The Effect of Systemic Corticosteroid Use on the pH and Viscosity of Saliva

authors:

avatar Azra Mohiti ORCID 1 , avatar Mohammad Ebrahimzadeh Ardakani 2 , avatar Mitra Amooei 3 , *

Department of Oral Medicine, Dental School, Shahid Sadoughi University of Medical Sciences, Yazd, Iran
Department of Dermatology, Shahid Sadoughi University of Medical Sciences, Yazd, Iran
Dental School, Shahid Sadoughi University of Medical Sciences, Yazd, Iran

how to cite: Mohiti A, Ebrahimzadeh Ardakani M , Amooei M. The Effect of Systemic Corticosteroid Use on the pH and Viscosity of Saliva. Shiraz E-Med J. 2021;22(4):e101710. https://doi.org/10.5812/semj.101710.

Abstract

Background:

Systemic corticosteroid use is undeniable for many patients, and many require long-term use of such drugs. Corticosteroids have adverse and irreversible effects on all organs of the body. One of these complications that have not been studied fully is the drug effect on salivary gland function and the quantity and quality of saliva. Some of the many properties of saliva affected by these drugs are saliva pH and viscosity changes and, therefore, its effect on oral health.

Methods:

This study was performed on 90 cumulative saliva samples containing three groups of corticosteroid users, including more than 15 mg/day, corticosteroid users less than 15 mg/day, and healthy and non-drug users. Each group contained 30 samples. The unstimulated cumulative saliva of volunteers was collected by spitting method for 5 minutes, and the pH of the samples were measured by digital pH meter, and the viscosity of the samples was calculated based on the comparison of the amount of movement of saliva in the capillary tube in millimeter per second with the control fluids. Statistical analysis was performed by Statistical Package for Social Sciences (SPSS V. 18) software and the analysis of variances (ANOVA), Tukey’s multiple comparisons, or their nonparametric equivalents tests were used.

Results:

The viscosity of saliva in patients with corticosteroid > 15 mg/day was higher than the healthy subjects (P = 0.028). Also, salivary pH in patients taking corticosteroid < 15mg/day was lower than healthy ones (P = 0.017). There was no significant relationship between gender with pH and salivary viscosity (P = 0.933).

Conclusions:

Long-term consumption of corticosteroids reduces the pH of saliva and increases its viscosity. Therefore Corticosteroids can cause quantitative and qualitative changes in saliva. It also can affect oral and dental health. Hence, the oral health of people taking corticosteroids should be more noticed.

1. Background

In the modern era and with the aging population, daily medication use is very common among individuals. One of these medications is corticosteroids that are used for allergies, autoimmune diseases, and inflammatory diseases (1).

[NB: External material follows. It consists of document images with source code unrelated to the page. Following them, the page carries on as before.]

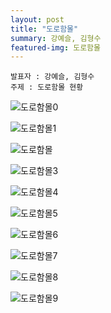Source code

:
 ```yaml
---
layout: post
title: "도로함몰"
summary: 강예슬, 김형수
featured-img: 도로함몰
---
```


```
발표자 : 강예슬, 김형수
주제 : 도로함몰 현황
```



![도로함몰0](https://djschool.github.io/postimages/도로함몰0.jpg)

![도로함몰1](https://djschool.github.io/postimages/도로함몰1.jpg)

![도로함몰](https://djschool.github.io/postimages/도로함몰2.jpg)

![도로함몰3](https://djschool.github.io/postimages/도로함몰3.jpg)

![도로함몰4](https://djschool.github.io/postimages/도로함몰4.jpg)

![도로함몰5](https://djschool.github.io/postimages/도로함몰5.jpg)

![도로함몰6](https://djschool.github.io/postimages/도로함몰6.jpg)

![도로함몰7](https://djschool.github.io/postimages/도로함몰7.jpg)

![도로함몰8](https://djschool.github.io/postimages/도로함몰8.jpg)

![도로함몰9](https://djschool.github.io/postimages/도로함몰9.jpg)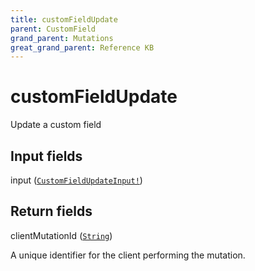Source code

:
 ```yaml
---
title: customFieldUpdate
parent: CustomField
grand_parent: Mutations
great_grand_parent: Reference KB
---
```


# customFieldUpdate

Update a custom field

## Input fields

<div class="field-entry ">
  <span id="input" class="field-name anchored">input (<code><a href="/docs/reference_kb/input_object/custom_field/custom_field_update_input">CustomFieldUpdateInput!</a></code>)</span>

  <div class="description-wrapper">

  </div>
</div>

## Return fields

<div class="field-entry ">
  <span id="client_mutation_id" class="field-name anchored">clientMutationId (<code><a href="/docs/reference_kb/scalar/string">String</a></code>)</span>

  <div class="description-wrapper">
   <p>A unique identifier for the client performing the mutation.</p>

  </div>
</div>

Long term consumption of corticosteroids has several complications, including adrenal gland suppression, fats distribution discrepancies, metabolic disorders, osteoporosis, hypertension, and many other complications (2).

As we know, to maintain oral health, the quantity, and quality of saliva most not be altered greatly.

The literature shows that systemic disease and medication can alter the properties of the secreted saliva (3). One of the most important properties of saliva is viscosity, which has a direct link to the protein content, inorganic compounds, and mucous proteins in the saliva (4). Salivary pH is also an important element in oral health, so, alternation in the buffering capacity of saliva can affect oral health deeply. Among the several complications of corticosteroids, its effect on saliva has not been studied fully.

2. Objectives

Thus, this study aimed to evaluate the relationship between corticosteroid use with pH and viscosity of saliva.

3. Methods

This study was conducted on patients referred to Shahid Sadoughi Dermatology Clinic with pemphigus vulgaris, lichen planus, or mucous membrane pemphigoid, who had been consuming prednisolone for at least three months.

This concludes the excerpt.